Fairy liquid. It cuts grease and grime in half the time :thumb:


----------



## jenks (Apr 20, 2009)

I remember earning my pocket money washing my dads car with Turtle wax shampoo, 1 bucket and a sponge, dried with a chamois leather. 

My first cars received the same attention but with the added benefit of either turtle wax colour magic or turtle wax paste wax.

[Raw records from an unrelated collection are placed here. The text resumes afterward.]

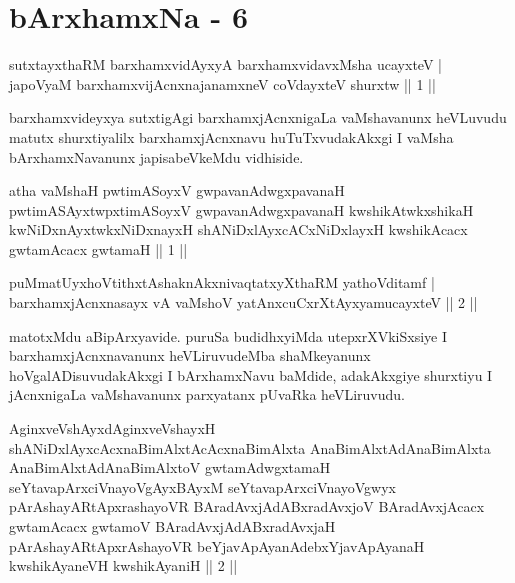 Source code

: \chapter{bArxhamxNa - 6}

\begin{shl}
sutxtayxthaRM barxhamxvidAyxyA barxhamxvidavxMsha ucayxteV |\\
japoV\s yaM barxhamxvijAcnxnajanamxneV coVdayxteV shurxtw \hfill || 1 ||
\end{shl}

\begin{artha}
barxhamxvideyxya sutxtigAgi barxhamxjAcnxnigaLa vaMshavanunx heVLuvudu matutx shurxtiyalilx barxhamxjAcnxnavu huTuTxvudakAkxgi I vaMsha bArxhamxNavanunx japisabeVkeMdu vidhiside.
\end{artha}


\begin{kandikeshl}
atha vaMshaH pwtimASoyxV gwpavanAdwgxpavanaH pwtimASAyxtwpxtimASoyxV gwpavanAdwgxpavanaH kwshikAtwkxshikaH kwNiDxnAyxtwkxNiDxnayxH shANiDxlAyxcACxNiDxlayxH kwshikAcacx gwtamAcacx gwtamaH || 1 ||
\end{kandikeshl}

\begin{shl}
puMmatUyxhoVtithxtAshaknAkxnivaqtatxyXthaRM yathoVditamf |\\
barxhamxjAcnxnasayx vA vaMshoV yatAnxcuCxrXtAyx\s yamucayxteV \hfill || 2 ||
\end{shl}

\begin{artha}
matotxMdu aBipArxyavide. puruSa budidhxyiMda utepxrXVkiSxsiye I barxhamxjAcnxnavanunx heVLiruvudeMba shaMkeyanunx hoVgalADisuvudakAkxgi I bArxhamxNavu baMdide, adakAkxgiye shurxtiyu I jAcnxnigaLa vaMshavanunx parxyatanx pUvaRka heVLiruvudu.
\end{artha}


\begin{kandikeshl}
AginxveVshAyxdAginxveVshayxH shANiDxlAyxcAcxnaBimAlxtAcAcxnaBimAlxta AnaBimAlxtAdAnaBimAlxta AnaBimAlxtAdAnaBimAlxtoV gwtamAdwgxtamaH seYtavapArxciVnayoVgAyxBAyxM seYtavapArxciVnayoVgwyx pArAshayARtApxrashayoVR BAradAvxjAdABxradAvxjoV BAradAvxjAcacx gwtamAcacx gwtamoV BAradAvxjAdABxradAvxjaH pArAshayARtApxrAshayoVR beYjavApAyanAdebxYjavApAyanaH kwshikAyaneVH kwshikAyaniH || 2 ||
\end{kandikeshl}

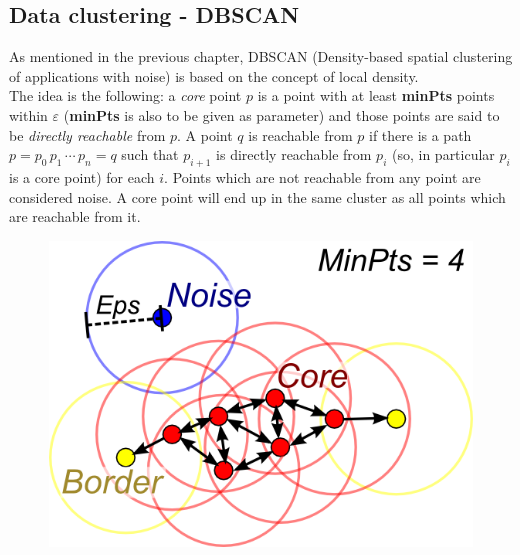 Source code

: \documentclass[a4paper,11pt]{book}
\begin{document}
\subsection{Data clustering - DBSCAN}
As mentioned in the previous chapter, DBSCAN (Density-based spatial clustering of applications with noise) is based on the concept of local density.\\
 The idea is the following: a \textit{core} point $p$ is a point with at least \textbf{minPts}  points within $\varepsilon$ (\textbf{minPts} is also to be given as parameter) and those points are said to be \textit{directly reachable} from $p$. A point $q$ is reachable from $p$ if there is a path $p=p_0\,p_1\,\cdots\,p_n=q$ such that $p_{i+1}$ is directly reachable from $p_i$ (so, in particular $p_i$ is a core point) for each $i$. Points which are not reachable from any point are considered noise. A core point will end up in the same cluster as all points which are reachable from it.
 \vspace{5mm}
 \begin{figure}
 \centering
\includegraphics[scale=1.2]{DBSCAN.png}
\end{figure}
\end{document}
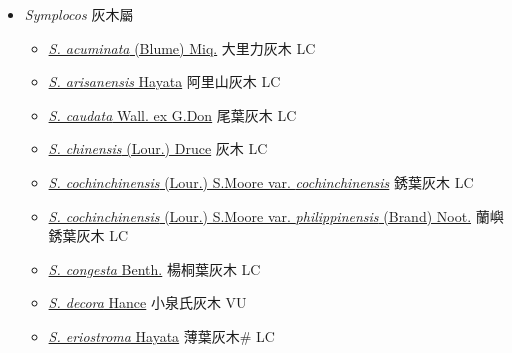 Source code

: 
  \begin{itemize}
 \item[] \textit{Symplocos} 灰木屬
                    
  \begin{itemize}
        \item[] \href{http://www.theplantlist.org/tpl1.1/search?q=Symplocos+acuminata}{\textit{S. acuminata} (Blume) Miq.}   大里力灰木 LC
        \item[] \href{http://www.theplantlist.org/tpl1.1/search?q=Symplocos+arisanensis}{\textit{S. arisanensis} Hayata}   阿里山灰木 LC
        \item[] \href{http://www.theplantlist.org/tpl1.1/search?q=Symplocos+caudata}{\textit{S. caudata} Wall. ex G.Don}   尾葉灰木 LC
        \item[] \href{http://www.theplantlist.org/tpl1.1/search?q=Symplocos+chinensis}{\textit{S. chinensis} (Lour.) Druce}   灰木 LC
        \item[] \href{http://www.theplantlist.org/tpl1.1/search?q=Symplocos+cochinchinensis+var.+cochinchinensis}{\textit{S. cochinchinensis} (Lour.) S.Moore var. \textit{cochinchinensis}}   銹葉灰木 LC
        \item[] \href{http://www.theplantlist.org/tpl1.1/search?q=Symplocos+cochinchinensis+var.+philippinensis}{\textit{S. cochinchinensis} (Lour.) S.Moore var. \textit{philippinensis} (Brand) Noot.}   蘭嶼銹葉灰木 LC
        \item[] \href{http://www.theplantlist.org/tpl1.1/search?q=Symplocos+congesta}{\textit{S. congesta} Benth.}   楊桐葉灰木 LC
        \item[] \href{http://www.theplantlist.org/tpl1.1/search?q=Symplocos+decora}{\textit{S. decora} Hance}   小泉氏灰木 VU
        \item[] \href{http://www.theplantlist.org/tpl1.1/search?q=Symplocos+eriostroma}{\textit{S. eriostroma} Hayata}   薄葉灰木\# LC

\end{itemize}
\end{itemize}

I remember having a very clean and shiny dark blue Ford Sierra sapphire that had rusted through on the rear wheel arches and bottom of the doors.
Who said you can't :buffer: a turd.


----------



## sbrocks (Jul 5, 2007)

Probably the same as most folk:
Started using anything my dad had, Turtle wax, sponge and chamois
Then got my first car:
Bought my own sponge and a few Autoglym products as I was into my cars
Then bought my first "decent" car:
Went all out with Meguiars products........
Then got a mate to machine polish my Impreza:
THIS got me into serious cleaning as I realised I couldnt achieve the finish he had without a machine polisher...and the downhill spiral continues today some 10 years later


----------



## Captain Pugwash (Mar 23, 2011)

Bucket filled with water and if I had some ...a car wash usually something like turtle wax was and wax, or some cheap other type, if not then washing up liquid 

applied with a sponge, though I did the have a another sponge for the wheels only, even had one of those brush things you put on hose and it had a small stick of wash stuff you put in the brush and applied the shampoo as you washed the car. It was dried with a towel or old (unused nappies ...cloth type lol not deposable) never really used alloy wheel cleaner even when I did have alloys ...windows was windolene or what ever was in the house.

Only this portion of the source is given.